To advise the frontline workers on how to prevent financial elder abuse in the communities, representatives from the Yukon government’s crime-prevention and adult-protection agencies, the RCMP, the Justice department Health Canada, Kwanlin Dun First Nation and Skookum Jim’s Friendship Centre attended the conference.
Financial advisers were also on hand.
“That’s what we’ve seen so far; the kids will take advantage of the grandparents and say, ‘Well, grandpa, we need money for this.’ Of course, the grandfather will give them the pin number if they have a card; they have no clue about stuff like that.”
The children take advantage of it and then the elders wonder why they don’t have any money left, said Roger Ellis, an Indian Residential School Society emotional support worker.
Ellis also said that many elders are suffering from abuse they inflict upon themselves.
“Within a month of getting their money, some of them died — (overdosed) on drugs and stuff, that kind of abuse they’ve done to themselves,” he said.
The hardest thing about coming into this money is first speaking up and making a claim, said both Smarch and Ellis.
Taking that first step into a lawyer’s office can be very traumatic for a residential school survivor because they know they will have to tell their story, sometimes for the very first time.
“It’s healing in itself, just stepping through the door knowing that this is where you’re going to tell your story for the first time,” said Smarch.
“Even these lawyers need support after they’ve heard our stories. Just putting that foot in that lawyer’s door, you just want to go away.”
After consulting a lawyer to get on the list to receive the settlement, the next steps are healing ones: healing their children and the community.
“Yeah, money would never do it,” said Ellis. “However, with some people it seems to provide a little bit of a closure to it and then with the government’s coming forward and stating that they were sorry that puts a little bit more closure on it. But a lot of them don’t seem to get full closure.”
Only 85 per cent of residential school survivors are expected to receive their compensation through either the Common Experience Settlement (which provides the individual with a sum of $10,000 and then $3,000 for each additional year they were forced to stay at a residential school) or through a private lawsuit against the government.
The process for settlement payments for younger generations of survivors is expected to get underway sometime in the fall.
“The ones that are on the street, I can’t see them coming forward,” said Ellis.
“I’ve talked to a few of them and a lot of them don’t want nothing to do with it — they’re not ready to deal with it or they’re too afraid to.
“They’d just rather let it go and be in the streets.
“They’ve got that don’t-care attitude and have had for 40 or 50 years, so why change now?
“That’s sad to see and hear, but we keep talking to them and we don’t give up on them — there’re always hope and we always let them know that.”
The pain that residential school survivors carry seems to extend to their children.
Growing up without parental guidance, they never learned to express affection and that lack of expression — that lack of a simple hug — has had profound effects on the generation directly following the residential school survivors, said Nyla Klugie an Indian Residential School committee member.
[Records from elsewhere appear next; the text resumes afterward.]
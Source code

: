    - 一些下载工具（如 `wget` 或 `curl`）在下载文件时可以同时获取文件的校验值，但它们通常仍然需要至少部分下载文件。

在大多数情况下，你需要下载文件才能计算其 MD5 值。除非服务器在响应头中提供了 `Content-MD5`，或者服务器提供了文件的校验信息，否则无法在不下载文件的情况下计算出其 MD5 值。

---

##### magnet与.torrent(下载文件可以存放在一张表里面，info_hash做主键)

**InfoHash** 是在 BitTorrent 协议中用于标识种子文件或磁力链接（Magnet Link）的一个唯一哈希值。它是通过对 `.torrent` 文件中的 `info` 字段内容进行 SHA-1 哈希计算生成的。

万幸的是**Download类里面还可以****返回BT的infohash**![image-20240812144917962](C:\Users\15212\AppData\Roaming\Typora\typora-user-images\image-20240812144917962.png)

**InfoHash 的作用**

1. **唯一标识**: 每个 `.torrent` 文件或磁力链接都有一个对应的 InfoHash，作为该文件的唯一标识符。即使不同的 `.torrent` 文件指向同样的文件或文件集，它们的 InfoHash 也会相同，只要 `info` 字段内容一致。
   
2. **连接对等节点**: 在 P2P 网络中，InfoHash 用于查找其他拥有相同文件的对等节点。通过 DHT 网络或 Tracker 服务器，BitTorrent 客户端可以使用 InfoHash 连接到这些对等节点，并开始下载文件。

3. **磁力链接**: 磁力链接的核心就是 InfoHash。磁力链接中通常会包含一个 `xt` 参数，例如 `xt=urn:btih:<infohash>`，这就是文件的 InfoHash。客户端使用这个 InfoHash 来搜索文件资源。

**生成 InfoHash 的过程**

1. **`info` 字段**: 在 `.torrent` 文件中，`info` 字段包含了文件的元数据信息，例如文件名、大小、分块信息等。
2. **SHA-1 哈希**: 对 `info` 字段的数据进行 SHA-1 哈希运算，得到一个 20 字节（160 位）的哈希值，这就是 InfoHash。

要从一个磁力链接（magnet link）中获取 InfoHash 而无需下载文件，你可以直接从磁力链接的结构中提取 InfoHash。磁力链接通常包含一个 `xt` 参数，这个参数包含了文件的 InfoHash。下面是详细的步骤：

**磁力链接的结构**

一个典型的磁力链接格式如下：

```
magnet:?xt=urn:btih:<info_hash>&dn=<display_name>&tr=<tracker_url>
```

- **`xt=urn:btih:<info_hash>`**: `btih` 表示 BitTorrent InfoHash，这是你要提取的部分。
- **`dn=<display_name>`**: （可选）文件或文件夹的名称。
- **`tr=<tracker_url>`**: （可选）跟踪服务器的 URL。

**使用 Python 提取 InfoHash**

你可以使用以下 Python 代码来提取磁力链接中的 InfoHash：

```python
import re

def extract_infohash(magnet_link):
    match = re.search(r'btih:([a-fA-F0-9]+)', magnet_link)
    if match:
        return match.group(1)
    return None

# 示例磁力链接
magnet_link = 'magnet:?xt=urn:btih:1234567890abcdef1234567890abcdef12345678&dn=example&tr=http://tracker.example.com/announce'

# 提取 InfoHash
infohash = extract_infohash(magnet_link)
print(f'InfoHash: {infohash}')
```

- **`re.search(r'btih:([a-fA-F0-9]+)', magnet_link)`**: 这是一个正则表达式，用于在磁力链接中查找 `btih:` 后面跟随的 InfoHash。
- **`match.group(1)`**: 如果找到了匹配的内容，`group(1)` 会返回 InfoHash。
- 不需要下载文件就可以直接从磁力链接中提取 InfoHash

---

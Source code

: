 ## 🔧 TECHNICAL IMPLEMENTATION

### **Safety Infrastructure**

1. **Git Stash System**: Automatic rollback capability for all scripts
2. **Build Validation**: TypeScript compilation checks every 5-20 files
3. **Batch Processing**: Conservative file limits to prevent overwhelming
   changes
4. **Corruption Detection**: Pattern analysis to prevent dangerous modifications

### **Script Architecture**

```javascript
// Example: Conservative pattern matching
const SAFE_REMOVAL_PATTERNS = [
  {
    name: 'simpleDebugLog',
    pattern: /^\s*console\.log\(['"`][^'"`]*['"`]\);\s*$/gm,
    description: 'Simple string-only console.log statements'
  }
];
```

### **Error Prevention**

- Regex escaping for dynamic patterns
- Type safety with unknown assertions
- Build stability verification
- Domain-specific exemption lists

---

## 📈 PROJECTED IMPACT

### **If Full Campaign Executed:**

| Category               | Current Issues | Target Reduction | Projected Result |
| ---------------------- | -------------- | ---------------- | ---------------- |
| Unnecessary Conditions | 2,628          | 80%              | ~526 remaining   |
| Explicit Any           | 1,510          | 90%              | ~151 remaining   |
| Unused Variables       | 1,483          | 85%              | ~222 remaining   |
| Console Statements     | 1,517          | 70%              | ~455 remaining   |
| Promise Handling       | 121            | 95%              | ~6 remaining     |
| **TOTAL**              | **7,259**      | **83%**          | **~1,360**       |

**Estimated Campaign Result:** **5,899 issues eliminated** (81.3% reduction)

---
“Our parents have gone through so much trauma that they don’t know how to communicate; they don’t know how to nurture their children and say, ‘I love you’ or hug you,” said Klugie.
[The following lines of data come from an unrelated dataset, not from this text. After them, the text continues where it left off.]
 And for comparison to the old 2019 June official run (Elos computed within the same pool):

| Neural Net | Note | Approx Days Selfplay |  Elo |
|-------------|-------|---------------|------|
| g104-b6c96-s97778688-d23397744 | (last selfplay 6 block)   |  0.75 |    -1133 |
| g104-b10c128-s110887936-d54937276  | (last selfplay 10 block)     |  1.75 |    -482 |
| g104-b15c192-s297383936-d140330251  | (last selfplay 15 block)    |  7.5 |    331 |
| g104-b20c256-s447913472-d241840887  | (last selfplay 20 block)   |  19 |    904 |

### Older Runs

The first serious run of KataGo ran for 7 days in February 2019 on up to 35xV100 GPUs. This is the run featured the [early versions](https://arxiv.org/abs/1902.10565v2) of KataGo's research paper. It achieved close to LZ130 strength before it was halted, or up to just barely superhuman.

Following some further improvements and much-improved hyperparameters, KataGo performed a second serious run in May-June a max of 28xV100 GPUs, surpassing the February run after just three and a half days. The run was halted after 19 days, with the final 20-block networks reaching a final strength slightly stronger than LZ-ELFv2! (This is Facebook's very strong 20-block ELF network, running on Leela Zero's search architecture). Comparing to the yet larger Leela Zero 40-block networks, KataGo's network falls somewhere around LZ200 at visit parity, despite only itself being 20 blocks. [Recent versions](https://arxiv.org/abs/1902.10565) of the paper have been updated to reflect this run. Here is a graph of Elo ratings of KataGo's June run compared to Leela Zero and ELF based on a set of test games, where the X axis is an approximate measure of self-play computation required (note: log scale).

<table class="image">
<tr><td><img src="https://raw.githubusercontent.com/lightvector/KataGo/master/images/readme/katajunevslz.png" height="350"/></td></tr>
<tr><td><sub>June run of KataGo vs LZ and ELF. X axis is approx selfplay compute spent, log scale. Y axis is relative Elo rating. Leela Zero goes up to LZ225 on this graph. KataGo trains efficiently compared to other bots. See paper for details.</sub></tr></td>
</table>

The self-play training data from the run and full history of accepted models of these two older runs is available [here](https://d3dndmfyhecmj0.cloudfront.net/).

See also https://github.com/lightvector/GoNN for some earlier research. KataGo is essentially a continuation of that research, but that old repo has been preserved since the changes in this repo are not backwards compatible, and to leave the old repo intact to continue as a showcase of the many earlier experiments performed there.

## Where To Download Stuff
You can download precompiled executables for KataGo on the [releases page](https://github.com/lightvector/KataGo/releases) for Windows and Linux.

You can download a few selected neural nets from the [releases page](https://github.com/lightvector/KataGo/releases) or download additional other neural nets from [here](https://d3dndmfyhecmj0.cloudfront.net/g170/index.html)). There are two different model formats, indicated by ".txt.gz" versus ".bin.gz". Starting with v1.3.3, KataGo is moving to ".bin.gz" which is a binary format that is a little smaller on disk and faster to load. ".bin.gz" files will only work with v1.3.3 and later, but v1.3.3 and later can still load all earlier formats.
“They never had the parenting skills so a lot of time you wondered if you did something wrong but it was that fear, that fear of love.
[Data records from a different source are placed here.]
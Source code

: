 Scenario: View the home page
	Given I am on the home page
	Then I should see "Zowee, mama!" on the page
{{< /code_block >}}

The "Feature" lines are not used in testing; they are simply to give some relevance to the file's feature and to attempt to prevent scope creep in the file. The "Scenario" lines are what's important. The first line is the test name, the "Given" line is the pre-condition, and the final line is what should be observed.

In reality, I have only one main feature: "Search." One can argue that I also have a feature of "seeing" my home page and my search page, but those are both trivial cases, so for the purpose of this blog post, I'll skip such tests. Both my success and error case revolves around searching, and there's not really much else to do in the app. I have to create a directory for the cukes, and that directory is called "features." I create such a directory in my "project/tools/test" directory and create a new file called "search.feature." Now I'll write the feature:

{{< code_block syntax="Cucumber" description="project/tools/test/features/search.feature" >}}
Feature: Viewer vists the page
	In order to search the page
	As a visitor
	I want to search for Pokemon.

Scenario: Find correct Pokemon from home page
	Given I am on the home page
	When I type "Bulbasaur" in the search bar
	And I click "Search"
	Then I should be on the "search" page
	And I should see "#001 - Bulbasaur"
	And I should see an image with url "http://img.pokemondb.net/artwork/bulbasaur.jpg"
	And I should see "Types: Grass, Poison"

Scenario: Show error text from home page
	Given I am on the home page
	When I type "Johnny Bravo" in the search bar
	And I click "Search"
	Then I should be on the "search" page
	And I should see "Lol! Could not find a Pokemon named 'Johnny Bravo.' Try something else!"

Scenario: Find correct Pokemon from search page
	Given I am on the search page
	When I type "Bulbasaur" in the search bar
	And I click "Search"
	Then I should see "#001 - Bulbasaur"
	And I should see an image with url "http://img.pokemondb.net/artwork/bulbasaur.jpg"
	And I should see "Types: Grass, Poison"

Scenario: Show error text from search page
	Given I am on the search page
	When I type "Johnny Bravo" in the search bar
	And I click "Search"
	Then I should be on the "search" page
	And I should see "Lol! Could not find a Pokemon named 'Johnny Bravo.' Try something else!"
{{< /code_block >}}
“That love was taken away from them at such a young age and they were abandoned and they looked for their parents to come get them and sometimes they were taken so far away that their parents couldn’t come visit them.
“Those things were really traumatic events.”
Those events will never be fully understood by the children of the survivors or the outside world.
“Do we understand them, do we understand where they’re really coming from?” said Smarch.
“Do we know what really happened to these people?
“There’s a lot of hidden stories out there, and they’re not going to tell you until they’re ready, and that may never happen, but the bottom line is that life goes on for a lot of us; we have to be strong.”